Can I remove this `Box` without causing UB?

I am (for my own practice) attempting to write an async mutex with queuing, with the queue being structured as an intrusive singly-linked list where each task allocates the space for its entry in the queue.

My first attempt looked something like this:

struct QueuingMutex {
    queue_head: AtomicPtr<QueueEntry>,
    // and other fields, including the value locked by the mutex
}

struct QueueEntry {
    next_entry: Option<NonNull<QueueEntry>>,
    // and other fields, including a waker
}

struct AcquireLockTask<'a> {
    queue_entry: UnsafeCell<MaybeUninit<QueueEntry>>,
    // and other fields, including an `&'a QueuingMutex` at the mutex we're queued for
}
impl Future for AcquireLockTask { .. }

The (main) problem with this implementation was that polling the future requires making a Pin<&mut AcquireLockTask>, which causes the queue_entry field to invalidate any NonNulls pointing inside, leading to UB when anyone else tries to walk through the list (e.g. when the task that currently has the lock releases it and tries to wake the next task in the queue). As best I can tell from reading Miri's output, this invalidation happens immediately upon construction of the &mut AcquireLockTask and can't be avoided (even if I never access queue_entry through the &mut).

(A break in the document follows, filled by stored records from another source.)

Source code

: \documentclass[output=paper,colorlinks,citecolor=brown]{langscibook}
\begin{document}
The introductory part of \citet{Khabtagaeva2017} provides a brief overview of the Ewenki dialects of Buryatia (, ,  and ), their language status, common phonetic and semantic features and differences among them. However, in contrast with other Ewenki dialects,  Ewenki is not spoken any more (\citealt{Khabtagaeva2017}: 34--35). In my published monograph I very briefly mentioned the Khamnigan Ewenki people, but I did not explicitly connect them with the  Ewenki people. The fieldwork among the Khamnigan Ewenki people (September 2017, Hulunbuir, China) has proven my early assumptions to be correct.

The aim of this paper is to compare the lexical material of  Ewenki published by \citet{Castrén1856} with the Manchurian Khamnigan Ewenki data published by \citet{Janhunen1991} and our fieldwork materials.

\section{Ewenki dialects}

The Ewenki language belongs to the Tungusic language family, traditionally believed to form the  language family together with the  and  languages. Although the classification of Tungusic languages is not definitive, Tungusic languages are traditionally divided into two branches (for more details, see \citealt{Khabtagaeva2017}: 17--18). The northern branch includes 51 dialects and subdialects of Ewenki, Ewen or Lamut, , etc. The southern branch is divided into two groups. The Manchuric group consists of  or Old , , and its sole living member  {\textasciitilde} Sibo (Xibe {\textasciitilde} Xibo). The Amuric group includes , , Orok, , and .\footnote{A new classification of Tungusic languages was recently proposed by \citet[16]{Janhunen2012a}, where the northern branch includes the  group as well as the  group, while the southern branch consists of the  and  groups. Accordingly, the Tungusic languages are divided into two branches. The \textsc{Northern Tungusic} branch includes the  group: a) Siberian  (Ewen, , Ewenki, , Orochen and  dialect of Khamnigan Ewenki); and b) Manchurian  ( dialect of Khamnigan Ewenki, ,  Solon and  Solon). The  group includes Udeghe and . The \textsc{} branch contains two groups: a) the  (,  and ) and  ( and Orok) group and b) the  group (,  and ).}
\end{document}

I have found that if I change the code to look like this:

struct AcquireLockTask {
    queue_entry: Box<UnsafeCell<MaybeUninit<QueueEntry>>>,
    //           ^ note the new `Box` wrapper here
    // and the same other fields as before
}

then my code immediately becomes sound (at least, Miri calls it sound), as an &mut Box<UnsafeCell<..>> doesn't invalidate existing pointers to the inner field. However, I'm now paying for an extra heap allocation every time a task has to wait for the lock, and I'd like to avoid heap allocations in any case, if possible.

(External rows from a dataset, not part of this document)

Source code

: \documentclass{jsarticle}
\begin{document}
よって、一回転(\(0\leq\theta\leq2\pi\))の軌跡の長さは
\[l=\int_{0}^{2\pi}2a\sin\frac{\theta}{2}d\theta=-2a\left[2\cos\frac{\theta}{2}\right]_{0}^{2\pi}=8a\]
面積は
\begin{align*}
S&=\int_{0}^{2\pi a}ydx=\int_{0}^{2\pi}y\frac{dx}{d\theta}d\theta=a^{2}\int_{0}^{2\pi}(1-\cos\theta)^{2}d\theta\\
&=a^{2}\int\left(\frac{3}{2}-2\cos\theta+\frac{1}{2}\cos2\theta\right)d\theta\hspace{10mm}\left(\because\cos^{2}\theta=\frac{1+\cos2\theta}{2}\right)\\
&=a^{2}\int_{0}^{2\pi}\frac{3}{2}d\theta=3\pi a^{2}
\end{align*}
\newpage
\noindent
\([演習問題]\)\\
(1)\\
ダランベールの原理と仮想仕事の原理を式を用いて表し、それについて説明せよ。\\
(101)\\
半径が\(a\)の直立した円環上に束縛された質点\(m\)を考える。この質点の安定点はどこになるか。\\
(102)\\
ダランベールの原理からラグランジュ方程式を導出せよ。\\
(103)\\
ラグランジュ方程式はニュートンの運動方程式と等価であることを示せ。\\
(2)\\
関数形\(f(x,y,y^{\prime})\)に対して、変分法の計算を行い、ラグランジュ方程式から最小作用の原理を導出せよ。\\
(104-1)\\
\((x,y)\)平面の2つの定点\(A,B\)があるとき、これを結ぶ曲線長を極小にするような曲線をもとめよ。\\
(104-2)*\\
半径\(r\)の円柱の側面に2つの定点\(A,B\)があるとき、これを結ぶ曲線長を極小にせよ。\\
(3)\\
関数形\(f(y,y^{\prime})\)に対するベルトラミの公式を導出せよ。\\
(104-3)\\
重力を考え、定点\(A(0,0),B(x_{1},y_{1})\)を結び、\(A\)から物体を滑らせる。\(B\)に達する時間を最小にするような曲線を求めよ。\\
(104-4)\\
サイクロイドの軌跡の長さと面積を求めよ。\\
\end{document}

Is there a way I can get the ownership semantics of the Box<UnsafeCell<..>> (where an &mut to the struct doesn't invalidate pointers to what's inside a UnsafeCell struct field that isn't accessed through the &mut) without also having to perform a heap allocation? Or is my current approach doomed to always be UB if I don't heap-allocate?

1 Like

Yes I am aware that this also causes UB if mixed with mem::forgeting a stack-allocated AcquireLockTask. I am choosing to ignore that possibility, since this is just a side project for my own learning.

Also, I have other synchronization primitives I didn't share that avoid data races between different threads. I chose not to share them since they aren't relevant to this question, as the UB happens even in single-threaded code.

If AcquireLockTask is !Unpin then this should be prevented (it's a bit hacky though, in the future UnsafeAlias should properly handle this).

Generally the way to do this is to perform and address-dependent action inside poll. This way the pin guarantee prevents it from being leaked.